BEGIN Record excerpts

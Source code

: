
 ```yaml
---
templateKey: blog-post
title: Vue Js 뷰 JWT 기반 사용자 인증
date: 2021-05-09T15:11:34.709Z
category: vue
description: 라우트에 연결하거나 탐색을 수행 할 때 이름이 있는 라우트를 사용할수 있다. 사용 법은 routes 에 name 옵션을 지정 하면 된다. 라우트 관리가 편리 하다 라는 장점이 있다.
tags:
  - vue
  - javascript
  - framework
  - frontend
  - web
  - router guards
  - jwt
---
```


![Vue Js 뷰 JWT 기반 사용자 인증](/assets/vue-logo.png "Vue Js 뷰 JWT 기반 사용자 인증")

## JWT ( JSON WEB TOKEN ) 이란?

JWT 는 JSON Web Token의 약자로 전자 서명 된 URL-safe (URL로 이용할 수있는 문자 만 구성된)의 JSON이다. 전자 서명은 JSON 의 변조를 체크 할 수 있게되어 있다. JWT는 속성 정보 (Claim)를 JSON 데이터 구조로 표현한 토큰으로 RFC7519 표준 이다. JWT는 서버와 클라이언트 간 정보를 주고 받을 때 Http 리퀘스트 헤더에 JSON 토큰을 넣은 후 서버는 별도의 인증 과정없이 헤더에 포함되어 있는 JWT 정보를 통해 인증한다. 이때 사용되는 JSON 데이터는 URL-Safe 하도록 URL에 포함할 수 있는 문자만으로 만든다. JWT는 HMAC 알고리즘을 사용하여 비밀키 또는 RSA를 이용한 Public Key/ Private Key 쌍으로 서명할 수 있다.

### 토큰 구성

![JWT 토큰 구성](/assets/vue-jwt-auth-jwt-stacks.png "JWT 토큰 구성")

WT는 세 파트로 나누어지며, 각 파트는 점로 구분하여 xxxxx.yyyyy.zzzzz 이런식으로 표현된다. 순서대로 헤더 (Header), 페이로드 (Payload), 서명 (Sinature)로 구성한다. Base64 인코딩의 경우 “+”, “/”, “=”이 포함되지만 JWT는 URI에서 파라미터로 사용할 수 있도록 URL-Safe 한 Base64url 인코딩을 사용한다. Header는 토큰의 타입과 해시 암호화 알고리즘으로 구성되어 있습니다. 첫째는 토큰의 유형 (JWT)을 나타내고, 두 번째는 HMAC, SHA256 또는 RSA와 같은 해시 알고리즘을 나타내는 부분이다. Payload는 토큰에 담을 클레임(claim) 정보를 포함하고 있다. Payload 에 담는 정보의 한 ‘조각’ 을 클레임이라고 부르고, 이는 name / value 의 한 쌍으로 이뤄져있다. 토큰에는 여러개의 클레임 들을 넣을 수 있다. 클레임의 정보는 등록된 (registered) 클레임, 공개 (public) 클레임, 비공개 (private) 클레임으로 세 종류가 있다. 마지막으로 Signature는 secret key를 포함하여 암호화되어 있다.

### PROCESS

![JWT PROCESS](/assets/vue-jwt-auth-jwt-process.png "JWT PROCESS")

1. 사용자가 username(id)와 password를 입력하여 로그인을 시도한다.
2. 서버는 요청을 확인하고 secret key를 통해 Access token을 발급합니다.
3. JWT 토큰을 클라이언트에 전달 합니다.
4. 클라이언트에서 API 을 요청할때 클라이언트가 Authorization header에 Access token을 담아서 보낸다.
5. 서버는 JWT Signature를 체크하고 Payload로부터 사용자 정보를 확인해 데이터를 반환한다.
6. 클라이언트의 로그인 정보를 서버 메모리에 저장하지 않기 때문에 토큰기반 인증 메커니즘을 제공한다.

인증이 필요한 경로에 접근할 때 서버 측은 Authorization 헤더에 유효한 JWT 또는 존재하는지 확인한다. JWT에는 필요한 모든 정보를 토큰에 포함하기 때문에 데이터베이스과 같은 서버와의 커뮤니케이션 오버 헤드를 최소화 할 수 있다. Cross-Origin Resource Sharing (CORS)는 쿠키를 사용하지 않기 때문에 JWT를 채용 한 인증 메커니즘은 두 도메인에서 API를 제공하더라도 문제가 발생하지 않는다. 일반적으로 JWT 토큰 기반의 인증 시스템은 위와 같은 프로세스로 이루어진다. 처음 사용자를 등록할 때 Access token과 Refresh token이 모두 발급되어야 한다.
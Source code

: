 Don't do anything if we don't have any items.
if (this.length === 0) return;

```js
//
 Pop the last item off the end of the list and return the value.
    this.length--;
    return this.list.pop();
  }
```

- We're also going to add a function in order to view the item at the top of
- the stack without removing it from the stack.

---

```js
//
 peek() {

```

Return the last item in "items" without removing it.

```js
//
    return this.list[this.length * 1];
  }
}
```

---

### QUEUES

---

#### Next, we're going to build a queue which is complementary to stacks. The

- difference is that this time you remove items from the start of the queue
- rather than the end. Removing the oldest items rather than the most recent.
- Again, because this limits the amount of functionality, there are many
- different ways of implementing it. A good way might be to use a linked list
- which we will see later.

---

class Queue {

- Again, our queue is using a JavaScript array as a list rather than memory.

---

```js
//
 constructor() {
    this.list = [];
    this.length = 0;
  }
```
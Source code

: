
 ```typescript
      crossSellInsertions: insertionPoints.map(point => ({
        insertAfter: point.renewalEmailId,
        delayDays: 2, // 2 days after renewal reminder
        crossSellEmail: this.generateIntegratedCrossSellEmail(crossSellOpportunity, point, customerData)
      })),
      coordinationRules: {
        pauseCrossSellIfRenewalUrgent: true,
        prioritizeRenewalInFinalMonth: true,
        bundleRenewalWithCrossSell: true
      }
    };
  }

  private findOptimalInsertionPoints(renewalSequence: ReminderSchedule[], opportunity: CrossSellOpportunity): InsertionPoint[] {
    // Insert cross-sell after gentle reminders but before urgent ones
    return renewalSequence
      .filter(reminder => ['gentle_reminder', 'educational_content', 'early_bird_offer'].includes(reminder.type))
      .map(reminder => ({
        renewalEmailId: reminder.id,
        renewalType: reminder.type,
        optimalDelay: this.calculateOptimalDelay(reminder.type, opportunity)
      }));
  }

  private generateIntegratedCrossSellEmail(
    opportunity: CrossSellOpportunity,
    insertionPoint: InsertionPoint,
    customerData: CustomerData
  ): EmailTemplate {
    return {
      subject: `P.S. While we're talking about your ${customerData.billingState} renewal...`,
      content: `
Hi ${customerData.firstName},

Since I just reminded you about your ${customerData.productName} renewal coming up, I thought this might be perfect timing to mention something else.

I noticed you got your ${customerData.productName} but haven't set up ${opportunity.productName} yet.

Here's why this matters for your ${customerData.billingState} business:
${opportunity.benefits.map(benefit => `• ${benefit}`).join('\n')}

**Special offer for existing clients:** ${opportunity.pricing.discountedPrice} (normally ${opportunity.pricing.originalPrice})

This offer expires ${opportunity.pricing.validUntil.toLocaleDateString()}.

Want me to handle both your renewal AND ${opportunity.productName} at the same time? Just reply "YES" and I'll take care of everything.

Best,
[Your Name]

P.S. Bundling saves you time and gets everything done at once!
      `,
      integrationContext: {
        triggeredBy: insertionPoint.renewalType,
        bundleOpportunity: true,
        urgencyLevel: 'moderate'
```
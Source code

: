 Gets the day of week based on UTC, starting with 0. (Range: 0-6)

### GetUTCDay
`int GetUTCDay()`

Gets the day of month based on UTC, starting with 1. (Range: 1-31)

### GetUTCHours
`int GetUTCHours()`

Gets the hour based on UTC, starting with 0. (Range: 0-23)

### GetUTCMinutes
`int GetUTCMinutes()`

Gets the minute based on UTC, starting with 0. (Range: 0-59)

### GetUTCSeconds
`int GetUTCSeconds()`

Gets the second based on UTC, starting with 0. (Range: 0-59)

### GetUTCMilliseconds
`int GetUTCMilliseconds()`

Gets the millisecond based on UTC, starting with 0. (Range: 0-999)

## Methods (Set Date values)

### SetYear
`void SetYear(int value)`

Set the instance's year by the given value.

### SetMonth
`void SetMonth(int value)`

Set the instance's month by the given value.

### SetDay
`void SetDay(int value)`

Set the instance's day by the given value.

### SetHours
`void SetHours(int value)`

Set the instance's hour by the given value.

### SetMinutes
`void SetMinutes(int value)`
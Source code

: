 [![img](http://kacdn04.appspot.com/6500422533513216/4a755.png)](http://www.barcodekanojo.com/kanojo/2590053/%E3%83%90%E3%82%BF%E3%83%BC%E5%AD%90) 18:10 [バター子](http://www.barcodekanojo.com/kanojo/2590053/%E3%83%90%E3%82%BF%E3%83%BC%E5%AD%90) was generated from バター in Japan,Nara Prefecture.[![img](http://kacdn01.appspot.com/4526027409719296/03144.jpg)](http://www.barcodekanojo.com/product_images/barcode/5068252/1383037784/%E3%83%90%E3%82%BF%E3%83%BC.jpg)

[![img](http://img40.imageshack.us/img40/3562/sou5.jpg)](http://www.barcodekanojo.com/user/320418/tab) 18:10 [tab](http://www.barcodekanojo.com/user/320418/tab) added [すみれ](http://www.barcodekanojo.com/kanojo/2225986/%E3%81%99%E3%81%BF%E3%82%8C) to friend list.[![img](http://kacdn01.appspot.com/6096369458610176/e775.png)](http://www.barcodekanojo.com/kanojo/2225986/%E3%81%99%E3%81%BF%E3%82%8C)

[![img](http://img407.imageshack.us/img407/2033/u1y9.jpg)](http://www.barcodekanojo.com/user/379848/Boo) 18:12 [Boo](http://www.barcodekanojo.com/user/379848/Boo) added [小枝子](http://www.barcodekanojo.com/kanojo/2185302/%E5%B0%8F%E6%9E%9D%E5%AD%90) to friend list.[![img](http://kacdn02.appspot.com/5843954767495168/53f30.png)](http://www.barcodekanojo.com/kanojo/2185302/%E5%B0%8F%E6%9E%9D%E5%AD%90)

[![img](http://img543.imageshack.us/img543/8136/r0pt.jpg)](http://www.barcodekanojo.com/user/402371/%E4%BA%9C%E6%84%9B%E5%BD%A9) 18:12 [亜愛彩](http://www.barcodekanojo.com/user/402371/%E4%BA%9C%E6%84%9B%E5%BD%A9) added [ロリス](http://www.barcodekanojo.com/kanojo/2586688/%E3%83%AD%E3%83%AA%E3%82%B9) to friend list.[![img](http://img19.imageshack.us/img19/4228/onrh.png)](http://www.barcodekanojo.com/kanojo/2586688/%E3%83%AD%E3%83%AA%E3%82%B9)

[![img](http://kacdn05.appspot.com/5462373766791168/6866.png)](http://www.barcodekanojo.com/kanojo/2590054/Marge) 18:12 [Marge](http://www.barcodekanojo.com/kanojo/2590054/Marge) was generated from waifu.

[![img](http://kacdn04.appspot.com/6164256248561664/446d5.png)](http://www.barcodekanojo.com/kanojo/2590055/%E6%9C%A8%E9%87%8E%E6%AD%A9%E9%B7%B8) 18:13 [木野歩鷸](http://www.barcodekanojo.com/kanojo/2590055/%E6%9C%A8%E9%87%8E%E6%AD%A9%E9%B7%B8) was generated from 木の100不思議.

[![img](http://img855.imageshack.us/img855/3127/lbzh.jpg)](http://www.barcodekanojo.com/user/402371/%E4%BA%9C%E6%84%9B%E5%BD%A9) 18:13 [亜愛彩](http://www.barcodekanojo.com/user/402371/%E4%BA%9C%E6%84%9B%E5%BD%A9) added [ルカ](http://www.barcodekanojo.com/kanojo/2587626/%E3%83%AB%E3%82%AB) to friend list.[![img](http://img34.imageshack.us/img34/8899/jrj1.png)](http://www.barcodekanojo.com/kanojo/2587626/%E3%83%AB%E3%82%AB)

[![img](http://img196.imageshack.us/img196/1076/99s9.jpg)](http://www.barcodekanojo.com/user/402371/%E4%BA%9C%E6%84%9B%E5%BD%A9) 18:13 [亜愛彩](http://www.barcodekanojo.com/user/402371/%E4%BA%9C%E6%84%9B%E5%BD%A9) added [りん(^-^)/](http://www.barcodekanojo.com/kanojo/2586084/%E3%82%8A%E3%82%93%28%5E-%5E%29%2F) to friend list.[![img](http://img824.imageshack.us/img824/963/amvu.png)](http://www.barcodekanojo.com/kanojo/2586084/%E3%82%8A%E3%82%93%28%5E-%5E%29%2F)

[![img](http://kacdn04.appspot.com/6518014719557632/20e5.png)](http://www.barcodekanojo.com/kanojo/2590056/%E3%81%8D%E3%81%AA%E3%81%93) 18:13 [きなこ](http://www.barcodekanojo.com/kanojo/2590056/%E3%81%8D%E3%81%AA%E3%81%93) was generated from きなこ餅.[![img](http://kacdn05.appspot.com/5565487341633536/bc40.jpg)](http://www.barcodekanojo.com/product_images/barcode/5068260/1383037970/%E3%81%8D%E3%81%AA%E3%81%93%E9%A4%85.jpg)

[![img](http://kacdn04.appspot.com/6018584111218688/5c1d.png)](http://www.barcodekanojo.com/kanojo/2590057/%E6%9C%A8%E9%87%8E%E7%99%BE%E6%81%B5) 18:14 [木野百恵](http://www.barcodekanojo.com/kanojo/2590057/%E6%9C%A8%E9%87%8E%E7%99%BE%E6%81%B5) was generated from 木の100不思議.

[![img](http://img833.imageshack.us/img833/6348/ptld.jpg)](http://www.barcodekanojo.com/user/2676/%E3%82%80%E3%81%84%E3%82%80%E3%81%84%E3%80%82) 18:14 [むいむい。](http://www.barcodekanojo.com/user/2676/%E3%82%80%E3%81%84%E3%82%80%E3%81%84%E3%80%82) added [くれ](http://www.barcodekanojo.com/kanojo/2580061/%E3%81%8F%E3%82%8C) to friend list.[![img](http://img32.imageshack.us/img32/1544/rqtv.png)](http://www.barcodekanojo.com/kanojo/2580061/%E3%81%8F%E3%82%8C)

END Record excerpts

▸ What you need to do:
Exact duplication is required for the lines above, from the line that contains "JWT 는 JSON Web" to the line that contains "3. JWT 토큰을 클라이언트에 전달 합니다.", inclusive; omit all others.

▸ Answer box:
JWT 는 JSON Web Token의 약자로 전자 서명 된 URL-safe (URL로 이용할 수있는 문자 만 구성된)의 JSON이다. 전자 서명은 JSON 의 변조를 체크 할 수 있게되어 있다. JWT는 속성 정보 (Claim)를 JSON 데이터 구조로 표현한 토큰으로 RFC7519 표준 이다. JWT는 서버와 클라이언트 간 정보를 주고 받을 때 Http 리퀘스트 헤더에 JSON 토큰을 넣은 후 서버는 별도의 인증 과정없이 헤더에 포함되어 있는 JWT 정보를 통해 인증한다. 이때 사용되는 JSON 데이터는 URL-Safe 하도록 URL에 포함할 수 있는 문자만으로 만든다. JWT는 HMAC 알고리즘을 사용하여 비밀키 또는 RSA를 이용한 Public Key/ Private Key 쌍으로 서명할 수 있다.

### 토큰 구성

![JWT 토큰 구성](/assets/vue-jwt-auth-jwt-stacks.png "JWT 토큰 구성")

WT는 세 파트로 나누어지며, 각 파트는 점로 구분하여 xxxxx.yyyyy.zzzzz 이런식으로 표현된다. 순서대로 헤더 (Header), 페이로드 (Payload), 서명 (Sinature)로 구성한다. Base64 인코딩의 경우 “+”, “/”, “=”이 포함되지만 JWT는 URI에서 파라미터로 사용할 수 있도록 URL-Safe 한 Base64url 인코딩을 사용한다. Header는 토큰의 타입과 해시 암호화 알고리즘으로 구성되어 있습니다. 첫째는 토큰의 유형 (JWT)을 나타내고, 두 번째는 HMAC, SHA256 또는 RSA와 같은 해시 알고리즘을 나타내는 부분이다. Payload는 토큰에 담을 클레임(claim) 정보를 포함하고 있다. Payload 에 담는 정보의 한 ‘조각’ 을 클레임이라고 부르고, 이는 name / value 의 한 쌍으로 이뤄져있다. 토큰에는 여러개의 클레임 들을 넣을 수 있다. 클레임의 정보는 등록된 (registered) 클레임, 공개 (public) 클레임, 비공개 (private) 클레임으로 세 종류가 있다. 마지막으로 Signature는 secret key를 포함하여 암호화되어 있다.

### PROCESS

![JWT PROCESS](/assets/vue-jwt-auth-jwt-process.png "JWT PROCESS")

1. 사용자가 username(id)와 password를 입력하여 로그인을 시도한다.
2. 서버는 요청을 확인하고 secret key를 통해 Access token을 발급합니다.
3. JWT 토큰을 클라이언트에 전달 합니다.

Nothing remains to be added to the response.